_Task description:_
Search the records for the word "style". Copy every line where it appears.

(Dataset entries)
################
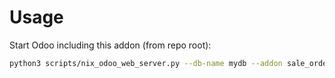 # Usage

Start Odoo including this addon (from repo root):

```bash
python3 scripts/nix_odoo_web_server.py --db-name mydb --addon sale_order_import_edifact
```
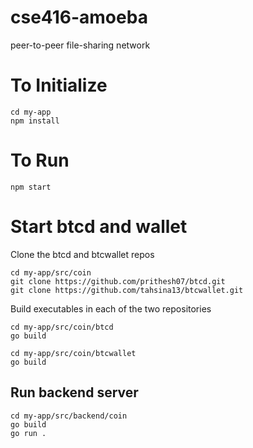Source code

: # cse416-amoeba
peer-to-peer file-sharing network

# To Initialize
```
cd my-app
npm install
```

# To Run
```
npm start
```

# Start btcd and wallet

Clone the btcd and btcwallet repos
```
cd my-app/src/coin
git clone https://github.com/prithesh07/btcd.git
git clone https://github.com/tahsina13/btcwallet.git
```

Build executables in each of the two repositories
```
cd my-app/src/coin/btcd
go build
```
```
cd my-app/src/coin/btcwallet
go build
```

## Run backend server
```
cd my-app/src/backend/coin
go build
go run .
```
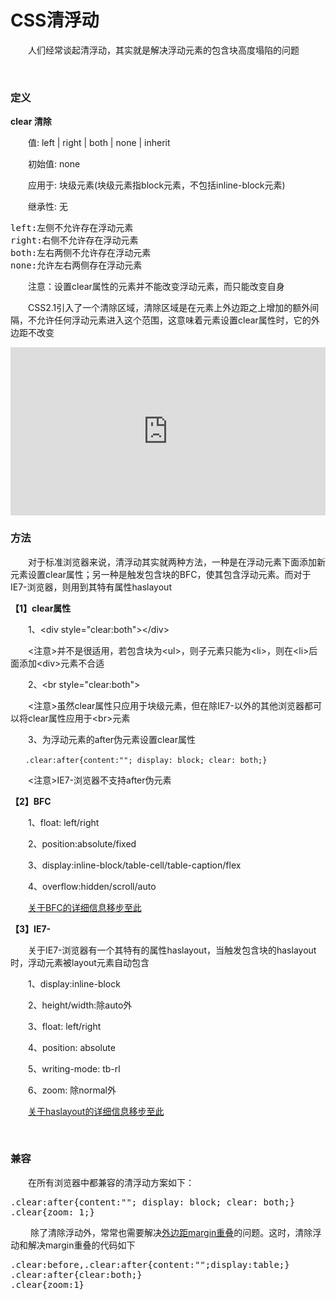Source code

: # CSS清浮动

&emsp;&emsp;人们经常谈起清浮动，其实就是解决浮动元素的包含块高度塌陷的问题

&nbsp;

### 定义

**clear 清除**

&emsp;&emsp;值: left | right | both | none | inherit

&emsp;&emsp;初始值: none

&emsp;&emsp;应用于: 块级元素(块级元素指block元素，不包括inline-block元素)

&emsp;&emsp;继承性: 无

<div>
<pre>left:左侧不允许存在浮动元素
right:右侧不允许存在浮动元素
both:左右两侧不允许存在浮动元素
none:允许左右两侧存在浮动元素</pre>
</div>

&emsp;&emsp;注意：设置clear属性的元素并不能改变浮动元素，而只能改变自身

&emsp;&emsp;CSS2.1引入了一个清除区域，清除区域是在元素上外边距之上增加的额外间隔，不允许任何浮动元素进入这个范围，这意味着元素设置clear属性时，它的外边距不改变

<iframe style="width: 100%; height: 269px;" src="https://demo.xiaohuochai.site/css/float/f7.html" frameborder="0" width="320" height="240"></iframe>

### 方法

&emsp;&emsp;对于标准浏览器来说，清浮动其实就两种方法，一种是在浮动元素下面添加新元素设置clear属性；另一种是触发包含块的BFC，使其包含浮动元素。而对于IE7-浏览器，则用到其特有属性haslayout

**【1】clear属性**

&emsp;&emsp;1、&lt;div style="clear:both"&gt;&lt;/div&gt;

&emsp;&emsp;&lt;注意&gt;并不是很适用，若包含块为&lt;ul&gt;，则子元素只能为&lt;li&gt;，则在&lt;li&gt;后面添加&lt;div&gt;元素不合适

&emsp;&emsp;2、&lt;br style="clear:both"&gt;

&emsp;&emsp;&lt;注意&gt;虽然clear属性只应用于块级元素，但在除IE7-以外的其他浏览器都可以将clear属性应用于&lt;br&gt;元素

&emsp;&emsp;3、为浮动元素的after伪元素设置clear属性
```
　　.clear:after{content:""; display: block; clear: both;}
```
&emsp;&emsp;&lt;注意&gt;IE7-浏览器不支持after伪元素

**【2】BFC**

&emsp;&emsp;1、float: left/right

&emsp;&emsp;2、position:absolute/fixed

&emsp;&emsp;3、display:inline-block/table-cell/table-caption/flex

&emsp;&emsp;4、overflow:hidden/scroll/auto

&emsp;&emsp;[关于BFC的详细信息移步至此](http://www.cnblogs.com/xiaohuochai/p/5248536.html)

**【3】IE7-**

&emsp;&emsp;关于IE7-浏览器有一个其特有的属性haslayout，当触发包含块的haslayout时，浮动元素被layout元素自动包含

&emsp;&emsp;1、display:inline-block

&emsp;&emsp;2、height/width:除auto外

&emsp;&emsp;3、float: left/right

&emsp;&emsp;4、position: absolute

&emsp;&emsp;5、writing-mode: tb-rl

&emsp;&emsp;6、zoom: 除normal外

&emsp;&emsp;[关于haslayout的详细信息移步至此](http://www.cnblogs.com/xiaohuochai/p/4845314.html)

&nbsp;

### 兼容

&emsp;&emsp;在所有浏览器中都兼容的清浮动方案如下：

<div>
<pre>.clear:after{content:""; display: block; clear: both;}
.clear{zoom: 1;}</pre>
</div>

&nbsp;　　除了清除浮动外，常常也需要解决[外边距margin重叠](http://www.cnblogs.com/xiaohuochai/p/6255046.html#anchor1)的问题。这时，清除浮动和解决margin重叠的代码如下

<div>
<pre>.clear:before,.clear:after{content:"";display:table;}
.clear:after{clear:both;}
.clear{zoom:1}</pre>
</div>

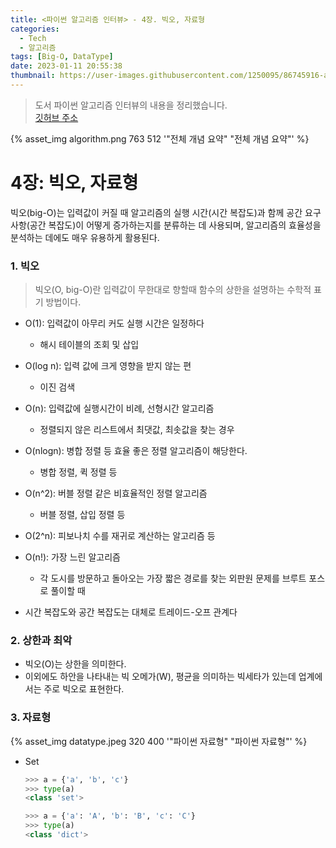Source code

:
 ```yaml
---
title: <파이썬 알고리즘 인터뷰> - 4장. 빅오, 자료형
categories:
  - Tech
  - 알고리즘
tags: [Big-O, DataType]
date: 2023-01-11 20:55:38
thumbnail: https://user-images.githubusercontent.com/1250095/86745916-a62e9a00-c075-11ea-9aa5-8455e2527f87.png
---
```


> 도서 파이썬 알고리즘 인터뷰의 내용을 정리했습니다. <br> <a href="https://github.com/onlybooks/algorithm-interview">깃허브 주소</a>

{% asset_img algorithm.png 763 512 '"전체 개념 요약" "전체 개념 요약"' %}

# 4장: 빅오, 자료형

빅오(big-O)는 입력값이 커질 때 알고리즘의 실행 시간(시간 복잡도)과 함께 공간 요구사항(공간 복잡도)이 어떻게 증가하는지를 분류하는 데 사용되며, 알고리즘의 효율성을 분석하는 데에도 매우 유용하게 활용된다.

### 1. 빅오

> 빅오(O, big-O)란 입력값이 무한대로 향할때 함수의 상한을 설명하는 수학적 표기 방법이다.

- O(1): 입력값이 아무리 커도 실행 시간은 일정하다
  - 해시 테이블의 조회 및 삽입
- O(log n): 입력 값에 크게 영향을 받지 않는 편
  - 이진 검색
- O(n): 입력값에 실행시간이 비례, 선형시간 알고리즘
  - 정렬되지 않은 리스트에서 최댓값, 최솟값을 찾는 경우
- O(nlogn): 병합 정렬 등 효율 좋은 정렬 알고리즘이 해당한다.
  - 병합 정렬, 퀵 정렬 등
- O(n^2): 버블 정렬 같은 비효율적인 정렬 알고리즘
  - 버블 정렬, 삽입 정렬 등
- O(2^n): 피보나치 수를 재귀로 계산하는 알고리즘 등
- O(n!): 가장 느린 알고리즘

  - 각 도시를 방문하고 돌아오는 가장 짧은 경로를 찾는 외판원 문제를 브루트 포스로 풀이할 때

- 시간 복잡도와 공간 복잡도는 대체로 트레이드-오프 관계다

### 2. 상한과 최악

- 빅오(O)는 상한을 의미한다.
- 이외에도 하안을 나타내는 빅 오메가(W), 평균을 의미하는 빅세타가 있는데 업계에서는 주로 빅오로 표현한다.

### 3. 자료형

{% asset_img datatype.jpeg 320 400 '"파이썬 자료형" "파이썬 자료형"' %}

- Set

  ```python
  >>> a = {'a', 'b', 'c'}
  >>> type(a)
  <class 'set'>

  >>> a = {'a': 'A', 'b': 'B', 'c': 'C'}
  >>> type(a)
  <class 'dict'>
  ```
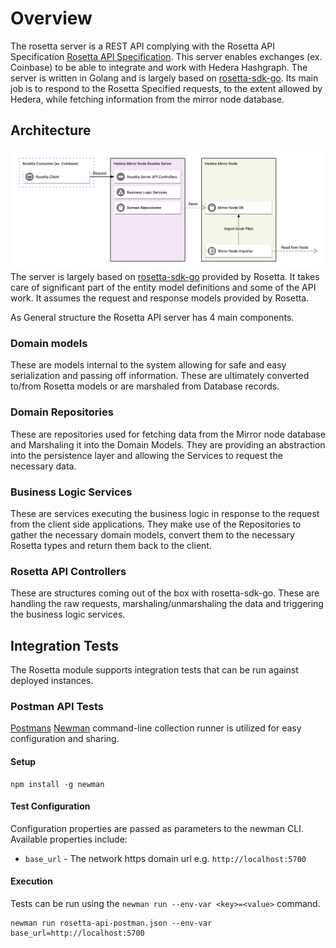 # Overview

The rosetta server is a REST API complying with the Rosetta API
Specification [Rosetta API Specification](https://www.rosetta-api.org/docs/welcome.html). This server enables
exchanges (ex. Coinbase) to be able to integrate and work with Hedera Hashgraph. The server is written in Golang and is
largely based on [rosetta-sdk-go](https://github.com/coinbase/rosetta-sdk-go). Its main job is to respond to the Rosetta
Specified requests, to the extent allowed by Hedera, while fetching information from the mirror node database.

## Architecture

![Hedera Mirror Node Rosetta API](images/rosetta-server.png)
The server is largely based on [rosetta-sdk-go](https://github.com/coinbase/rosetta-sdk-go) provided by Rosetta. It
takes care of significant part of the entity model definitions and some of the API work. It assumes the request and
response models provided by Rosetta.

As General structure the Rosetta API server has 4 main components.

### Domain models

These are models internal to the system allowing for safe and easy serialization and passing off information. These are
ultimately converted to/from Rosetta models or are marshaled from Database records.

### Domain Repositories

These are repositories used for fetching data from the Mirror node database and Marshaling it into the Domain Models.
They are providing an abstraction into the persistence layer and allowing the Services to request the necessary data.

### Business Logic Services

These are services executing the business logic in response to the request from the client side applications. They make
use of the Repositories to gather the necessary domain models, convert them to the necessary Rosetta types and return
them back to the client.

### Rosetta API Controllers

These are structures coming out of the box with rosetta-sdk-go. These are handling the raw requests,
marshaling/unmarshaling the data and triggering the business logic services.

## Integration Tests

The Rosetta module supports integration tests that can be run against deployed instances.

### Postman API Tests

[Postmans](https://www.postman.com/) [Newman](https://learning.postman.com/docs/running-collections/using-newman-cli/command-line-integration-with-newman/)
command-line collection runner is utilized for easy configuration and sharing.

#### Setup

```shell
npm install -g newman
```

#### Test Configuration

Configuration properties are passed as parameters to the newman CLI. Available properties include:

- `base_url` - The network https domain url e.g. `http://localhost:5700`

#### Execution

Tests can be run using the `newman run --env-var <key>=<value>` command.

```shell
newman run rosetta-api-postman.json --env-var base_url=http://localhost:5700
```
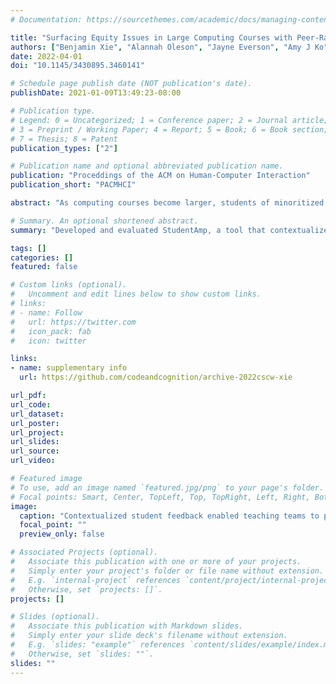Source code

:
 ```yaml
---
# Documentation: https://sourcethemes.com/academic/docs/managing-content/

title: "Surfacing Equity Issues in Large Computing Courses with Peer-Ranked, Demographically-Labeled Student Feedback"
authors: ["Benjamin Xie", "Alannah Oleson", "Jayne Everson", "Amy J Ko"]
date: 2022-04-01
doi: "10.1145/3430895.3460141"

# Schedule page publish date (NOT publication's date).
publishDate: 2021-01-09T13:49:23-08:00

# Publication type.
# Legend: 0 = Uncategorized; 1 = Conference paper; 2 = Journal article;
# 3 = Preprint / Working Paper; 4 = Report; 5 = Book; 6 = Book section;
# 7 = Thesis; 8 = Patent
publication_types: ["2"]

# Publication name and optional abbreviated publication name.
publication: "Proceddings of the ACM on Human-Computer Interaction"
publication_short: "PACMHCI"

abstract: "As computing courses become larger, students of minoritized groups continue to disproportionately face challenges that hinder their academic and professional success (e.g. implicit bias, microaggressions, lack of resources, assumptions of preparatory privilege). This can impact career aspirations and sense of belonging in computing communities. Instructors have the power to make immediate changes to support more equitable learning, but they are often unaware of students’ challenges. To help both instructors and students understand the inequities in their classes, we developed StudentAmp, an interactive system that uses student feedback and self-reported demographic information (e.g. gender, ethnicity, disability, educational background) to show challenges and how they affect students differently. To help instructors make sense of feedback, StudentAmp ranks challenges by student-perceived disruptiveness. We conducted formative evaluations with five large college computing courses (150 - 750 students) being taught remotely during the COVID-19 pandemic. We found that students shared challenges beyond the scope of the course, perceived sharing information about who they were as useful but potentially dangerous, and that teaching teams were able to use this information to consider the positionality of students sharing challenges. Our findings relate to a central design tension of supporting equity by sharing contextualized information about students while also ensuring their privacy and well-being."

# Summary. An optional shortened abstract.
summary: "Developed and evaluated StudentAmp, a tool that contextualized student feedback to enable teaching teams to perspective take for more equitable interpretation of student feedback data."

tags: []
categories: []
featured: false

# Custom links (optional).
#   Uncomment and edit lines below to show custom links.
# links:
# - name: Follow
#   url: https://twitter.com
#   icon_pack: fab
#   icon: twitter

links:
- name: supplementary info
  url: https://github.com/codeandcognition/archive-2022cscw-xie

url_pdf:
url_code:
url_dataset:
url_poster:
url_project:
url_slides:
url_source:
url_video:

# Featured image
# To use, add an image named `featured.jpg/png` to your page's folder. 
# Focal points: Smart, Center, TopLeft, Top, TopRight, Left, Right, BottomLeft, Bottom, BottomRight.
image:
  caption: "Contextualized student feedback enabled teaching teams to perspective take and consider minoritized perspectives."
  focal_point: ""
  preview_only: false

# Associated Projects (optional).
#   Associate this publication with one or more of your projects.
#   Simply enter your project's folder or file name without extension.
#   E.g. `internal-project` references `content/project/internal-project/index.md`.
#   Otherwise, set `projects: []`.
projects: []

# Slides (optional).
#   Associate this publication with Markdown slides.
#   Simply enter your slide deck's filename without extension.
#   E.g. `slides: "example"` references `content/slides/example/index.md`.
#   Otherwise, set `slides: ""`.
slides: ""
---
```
################
_Written response:_
<iframe style="width: 100%; height: 269px;" src="https://demo.xiaohuochai.site/css/float/f7.html" frameborder="0" width="320" height="240"></iframe>
&emsp;&emsp;1、&lt;div style="clear:both"&gt;&lt;/div&gt;
&emsp;&emsp;2、&lt;br style="clear:both"&gt;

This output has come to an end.